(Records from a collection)
::::

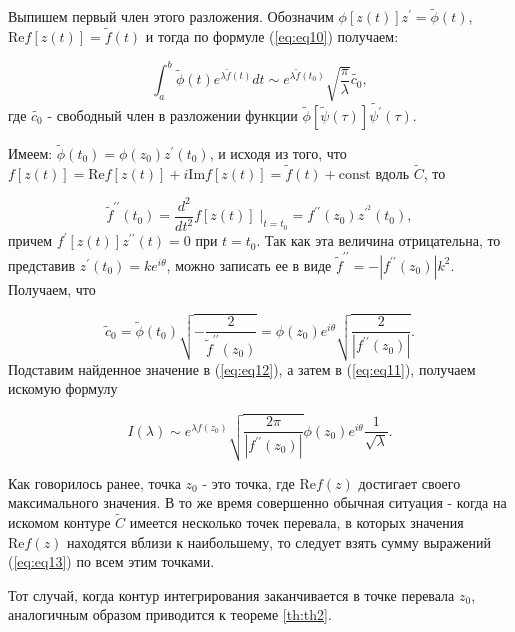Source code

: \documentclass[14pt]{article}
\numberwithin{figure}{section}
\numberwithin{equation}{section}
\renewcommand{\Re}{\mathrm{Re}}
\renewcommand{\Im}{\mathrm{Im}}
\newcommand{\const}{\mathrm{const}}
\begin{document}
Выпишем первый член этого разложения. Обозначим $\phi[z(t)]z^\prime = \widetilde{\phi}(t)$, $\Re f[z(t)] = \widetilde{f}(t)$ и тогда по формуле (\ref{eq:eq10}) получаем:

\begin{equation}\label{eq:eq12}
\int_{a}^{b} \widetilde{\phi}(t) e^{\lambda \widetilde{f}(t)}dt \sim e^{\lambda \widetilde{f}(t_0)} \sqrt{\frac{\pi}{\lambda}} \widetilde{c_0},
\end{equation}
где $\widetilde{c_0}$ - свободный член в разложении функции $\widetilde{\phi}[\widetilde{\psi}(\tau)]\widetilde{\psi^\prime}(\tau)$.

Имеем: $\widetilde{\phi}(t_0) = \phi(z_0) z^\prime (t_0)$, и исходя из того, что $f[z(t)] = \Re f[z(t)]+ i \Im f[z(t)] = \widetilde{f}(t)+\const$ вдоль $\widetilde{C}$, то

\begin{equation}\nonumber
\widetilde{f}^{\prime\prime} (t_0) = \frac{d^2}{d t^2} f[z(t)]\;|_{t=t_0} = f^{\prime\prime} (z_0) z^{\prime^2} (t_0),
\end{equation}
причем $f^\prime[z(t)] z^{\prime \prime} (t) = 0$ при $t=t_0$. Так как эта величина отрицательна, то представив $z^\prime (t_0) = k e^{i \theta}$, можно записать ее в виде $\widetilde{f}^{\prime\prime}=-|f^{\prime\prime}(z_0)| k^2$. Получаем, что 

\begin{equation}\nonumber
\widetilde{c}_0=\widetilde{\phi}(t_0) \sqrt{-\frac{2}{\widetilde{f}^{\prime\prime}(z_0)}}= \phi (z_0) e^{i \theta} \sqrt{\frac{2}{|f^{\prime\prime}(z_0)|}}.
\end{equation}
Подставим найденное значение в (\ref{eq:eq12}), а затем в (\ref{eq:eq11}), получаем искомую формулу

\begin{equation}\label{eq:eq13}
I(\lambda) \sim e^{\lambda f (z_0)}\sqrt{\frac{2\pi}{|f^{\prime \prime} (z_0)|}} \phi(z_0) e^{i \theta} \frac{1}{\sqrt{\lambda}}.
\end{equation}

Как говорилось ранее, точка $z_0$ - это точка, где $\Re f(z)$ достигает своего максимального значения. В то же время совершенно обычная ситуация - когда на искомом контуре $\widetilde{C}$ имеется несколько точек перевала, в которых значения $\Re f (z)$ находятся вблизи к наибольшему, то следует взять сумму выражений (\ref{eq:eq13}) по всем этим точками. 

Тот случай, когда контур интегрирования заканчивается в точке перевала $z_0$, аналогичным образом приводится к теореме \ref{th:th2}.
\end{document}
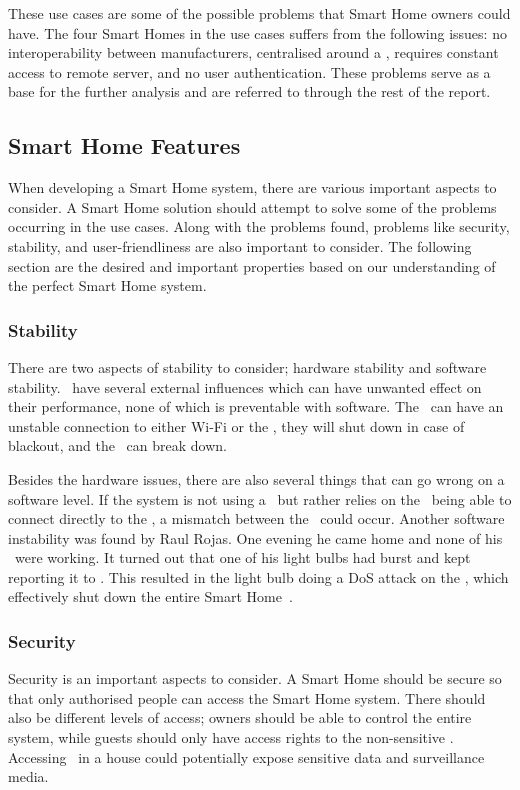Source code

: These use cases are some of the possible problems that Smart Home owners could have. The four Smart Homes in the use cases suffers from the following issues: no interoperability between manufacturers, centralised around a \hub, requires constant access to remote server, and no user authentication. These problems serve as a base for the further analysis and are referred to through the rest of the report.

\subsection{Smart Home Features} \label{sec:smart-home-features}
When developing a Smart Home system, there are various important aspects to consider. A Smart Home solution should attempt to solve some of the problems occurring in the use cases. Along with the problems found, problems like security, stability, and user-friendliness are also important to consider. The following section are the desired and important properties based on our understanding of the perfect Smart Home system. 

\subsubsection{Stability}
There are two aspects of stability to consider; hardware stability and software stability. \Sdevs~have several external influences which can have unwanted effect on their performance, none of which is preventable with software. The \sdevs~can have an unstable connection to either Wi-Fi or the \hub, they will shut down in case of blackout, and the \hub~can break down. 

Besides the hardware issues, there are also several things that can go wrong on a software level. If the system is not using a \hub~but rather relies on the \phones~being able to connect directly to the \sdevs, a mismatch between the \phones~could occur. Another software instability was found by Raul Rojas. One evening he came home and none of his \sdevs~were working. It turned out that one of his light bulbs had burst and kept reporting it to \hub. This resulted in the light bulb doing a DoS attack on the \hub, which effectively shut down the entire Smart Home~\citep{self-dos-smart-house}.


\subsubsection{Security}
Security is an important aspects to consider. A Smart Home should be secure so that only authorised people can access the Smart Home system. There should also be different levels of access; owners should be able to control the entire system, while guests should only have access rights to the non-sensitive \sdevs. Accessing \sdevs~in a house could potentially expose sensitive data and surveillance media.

::::

- _WHAT THIS TASK INVOLVES_:
Once the pictures are set aside, the remaining data must be transcribed exactly.

- _OUTPUT BELOW_:
Source code

: \documentclass[14pt]{article}
\numberwithin{figure}{section}
\numberwithin{equation}{section}
\renewcommand{\Re}{\mathrm{Re}}
\renewcommand{\Im}{\mathrm{Im}}
\newcommand{\const}{\mathrm{const}}
\begin{document}
Выпишем первый член этого разложения. Обозначим $\phi[z(t)]z^\prime = \widetilde{\phi}(t)$, $\Re f[z(t)] = \widetilde{f}(t)$ и тогда по формуле (\ref{eq:eq10}) получаем:

\begin{equation}\label{eq:eq12}
\int_{a}^{b} \widetilde{\phi}(t) e^{\lambda \widetilde{f}(t)}dt \sim e^{\lambda \widetilde{f}(t_0)} \sqrt{\frac{\pi}{\lambda}} \widetilde{c_0},
\end{equation}
где $\widetilde{c_0}$ - свободный член в разложении функции $\widetilde{\phi}[\widetilde{\psi}(\tau)]\widetilde{\psi^\prime}(\tau)$.

Имеем: $\widetilde{\phi}(t_0) = \phi(z_0) z^\prime (t_0)$, и исходя из того, что $f[z(t)] = \Re f[z(t)]+ i \Im f[z(t)] = \widetilde{f}(t)+\const$ вдоль $\widetilde{C}$, то

\begin{equation}\nonumber
\widetilde{f}^{\prime\prime} (t_0) = \frac{d^2}{d t^2} f[z(t)]\;|_{t=t_0} = f^{\prime\prime} (z_0) z^{\prime^2} (t_0),
\end{equation}
причем $f^\prime[z(t)] z^{\prime \prime} (t) = 0$ при $t=t_0$. Так как эта величина отрицательна, то представив $z^\prime (t_0) = k e^{i \theta}$, можно записать ее в виде $\widetilde{f}^{\prime\prime}=-|f^{\prime\prime}(z_0)| k^2$. Получаем, что 

\begin{equation}\nonumber
\widetilde{c}_0=\widetilde{\phi}(t_0) \sqrt{-\frac{2}{\widetilde{f}^{\prime\prime}(z_0)}}= \phi (z_0) e^{i \theta} \sqrt{\frac{2}{|f^{\prime\prime}(z_0)|}}.
\end{equation}
Подставим найденное значение в (\ref{eq:eq12}), а затем в (\ref{eq:eq11}), получаем искомую формулу

\begin{equation}\label{eq:eq13}
I(\lambda) \sim e^{\lambda f (z_0)}\sqrt{\frac{2\pi}{|f^{\prime \prime} (z_0)|}} \phi(z_0) e^{i \theta} \frac{1}{\sqrt{\lambda}}.
\end{equation}

Как говорилось ранее, точка $z_0$ - это точка, где $\Re f(z)$ достигает своего максимального значения. В то же время совершенно обычная ситуация - когда на искомом контуре $\widetilde{C}$ имеется несколько точек перевала, в которых значения $\Re f (z)$ находятся вблизи к наибольшему, то следует взять сумму выражений (\ref{eq:eq13}) по всем этим точками. 

Тот случай, когда контур интегрирования заканчивается в точке перевала $z_0$, аналогичным образом приводится к теореме \ref{th:th2}.
\end{document}
Source code

: These use cases are some of the possible problems that Smart Home owners could have. The four Smart Homes in the use cases suffers from the following issues: no interoperability between manufacturers, centralised around a \hub, requires constant access to remote server, and no user authentication. These problems serve as a base for the further analysis and are referred to through the rest of the report.

\subsection{Smart Home Features} \label{sec:smart-home-features}
When developing a Smart Home system, there are various important aspects to consider. A Smart Home solution should attempt to solve some of the problems occurring in the use cases. Along with the problems found, problems like security, stability, and user-friendliness are also important to consider. The following section are the desired and important properties based on our understanding of the perfect Smart Home system. 

\subsubsection{Stability}
There are two aspects of stability to consider; hardware stability and software stability. \Sdevs~have several external influences which can have unwanted effect on their performance, none of which is preventable with software. The \sdevs~can have an unstable connection to either Wi-Fi or the \hub, they will shut down in case of blackout, and the \hub~can break down. 

Besides the hardware issues, there are also several things that can go wrong on a software level. If the system is not using a \hub~but rather relies on the \phones~being able to connect directly to the \sdevs, a mismatch between the \phones~could occur. Another software instability was found by Raul Rojas. One evening he came home and none of his \sdevs~were working. It turned out that one of his light bulbs had burst and kept reporting it to \hub. This resulted in the light bulb doing a DoS attack on the \hub, which effectively shut down the entire Smart Home~\citep{self-dos-smart-house}.


\subsubsection{Security}
Security is an important aspects to consider. A Smart Home should be secure so that only authorised people can access the Smart Home system. There should also be different levels of access; owners should be able to control the entire system, while guests should only have access rights to the non-sensitive \sdevs. Accessing \sdevs~in a house could potentially expose sensitive data and surveillance media.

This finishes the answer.